Only momentarily discouraged, the short red headed lady took a seat on a nearby bench. Her quill resting in her left hand and her notepad ready in the opposite hand. Amelia pouted, tapping the quill against her leg as she scanned the waves of people for somebody - anybody - who looked like they had something to say.

She had been dreaming of her name in bold print, Amelia Nixon: The Source of Today’s Tomorrow. She had been dreaming of the larger office and the secretaries that would fetch her the morning coffee and fetch her anything she needed. The VIP interviews and the most exclusive press passes. But all Amelia had was a page seventeen piece on the rising number of frogs in London.

Hardened by a day of no success, the reporter stood up and started to trod off down the alley. A loose stone on the cobble path caught her heel, sending the distraught girl toppling down to the ground.

“Merlin’s fog watch, my heel is broken! Help!” she yelled as she tried desperately to recover her shoe frantically in the middle of the Diagon Alley moving crowds.



Roleplay Response:

Leather boots slapped angrily against the cobbled streets of Wizarding London as Ondine made her way to Gringotts. She was seething, eyes still swollen from a night of salty tears, her cheeks splotchy and red.

How would she tell her father? Ondine and Ophelie were easy enough; they’d guessed long ago why their sister never seemed to speak of boys at Hogwarts or gawk at the young fishermen that came from Eyeries to sell their catch. But her poor father, already so disappointed from years of Ondine’s mother’s antics, couldn’t stand another heartbreak. His daughters were perfect in his eyes, and Ondine found herself unwilling to shatter his image of her.

It wasn’t her fault that her boss’s wife so damn attractive. And it certainly wasn’t her fault that the wife in question invited her out for drinks after a particularly rough day of practice. What happened after that, she reluctantly admitted, she could be held responsible for; she hadn’t meant to be caught in such a compromising position, and certainly could have reacted better to her boss’s unexpected entrance. Still, she refused to be held responsible for the ensuing argument, and profoundly resented her immediate dismissal from the team.

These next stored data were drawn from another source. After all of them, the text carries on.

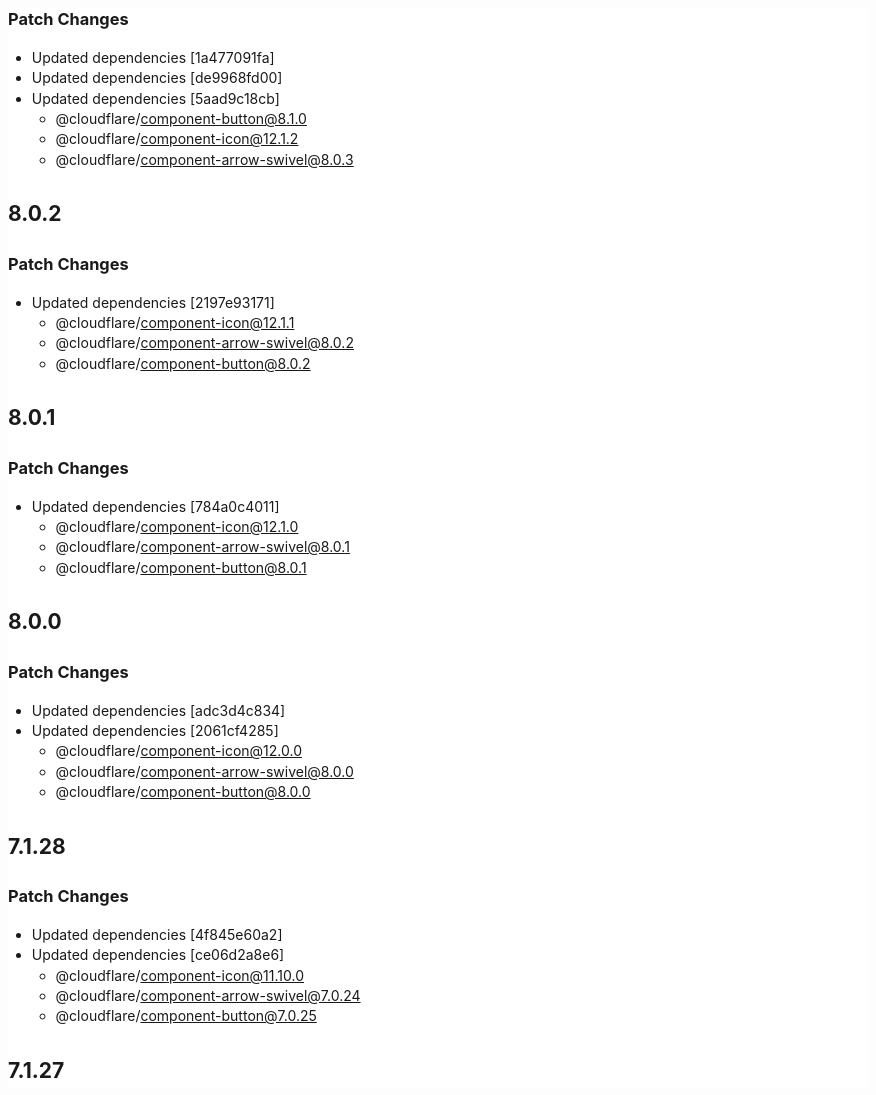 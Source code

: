 ### Patch Changes

- Updated dependencies [1a477091fa]
- Updated dependencies [de9968fd00]
- Updated dependencies [5aad9c18cb]
  - @cloudflare/component-button@8.1.0
  - @cloudflare/component-icon@12.1.2
  - @cloudflare/component-arrow-swivel@8.0.3

## 8.0.2

### Patch Changes

- Updated dependencies [2197e93171]
  - @cloudflare/component-icon@12.1.1
  - @cloudflare/component-arrow-swivel@8.0.2
  - @cloudflare/component-button@8.0.2

## 8.0.1

### Patch Changes

- Updated dependencies [784a0c4011]
  - @cloudflare/component-icon@12.1.0
  - @cloudflare/component-arrow-swivel@8.0.1
  - @cloudflare/component-button@8.0.1

## 8.0.0

### Patch Changes

- Updated dependencies [adc3d4c834]
- Updated dependencies [2061cf4285]
  - @cloudflare/component-icon@12.0.0
  - @cloudflare/component-arrow-swivel@8.0.0
  - @cloudflare/component-button@8.0.0

## 7.1.28

### Patch Changes

- Updated dependencies [4f845e60a2]
- Updated dependencies [ce06d2a8e6]
  - @cloudflare/component-icon@11.10.0
  - @cloudflare/component-arrow-swivel@7.0.24
  - @cloudflare/component-button@7.0.25

## 7.1.27
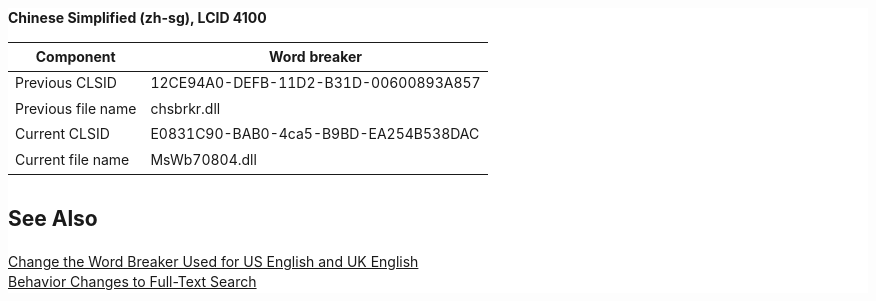  **Chinese Simplified (zh-sg), LCID 4100**  
  
|Component|Word breaker|  
|---------------|------------------|  
|Previous CLSID|12CE94A0-DEFB-11D2-B31D-00600893A857|  
|Previous file name|chsbrkr.dll|  
|Current CLSID|E0831C90-BAB0-4ca5-B9BD-EA254B538DAC|  
|Current file name|MsWb70804.dll|  
  
## See Also  
 [Change the Word Breaker Used for US English and UK English](change-the-word-breaker-used-for-us-english-and-uk-english.md)   
 [Behavior Changes to Full-Text Search](../../database-engine/behavior-changes-to-full-text-search.md)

So that was how she found herself fired from the Kenmare Kestrels—the youngest player to ever be taken on, and also the youngest player to be kicked out. She doubted she’d ever have another job in professional Quidditch—it was such a small industry, and word was bound to travel quickly—but Ondine already had a dozen tryouts scheduled. It was hard, as a woman, to be taken seriously in Quidditch. Winning her position with the Kenmare Kestrels had been a stroke of luck, supplemented by a considerable amount of skill, but she wasn’t sure if such an opportunity would come by again. All she had left was her skill with a bat, an ounce of hope, and her last month of wages that awaited her at the bank.

“My heel is broken! Help!”

A woman’s distressed cry shook Ondine from her reverie; she automatically turned towards the sound and assessed the damage. The woman in question appeared to be uninjured, but Ondine didn’t look away: she never could say no to a damsel in distress. Jogging towards the red-haired woman, Ondine offered her a calloused, weather-beaten hand.

“Are you hurt?” she asked in a lilting Irish brogue. “Let’s get you out of the way, before we get trampled by the crowds.”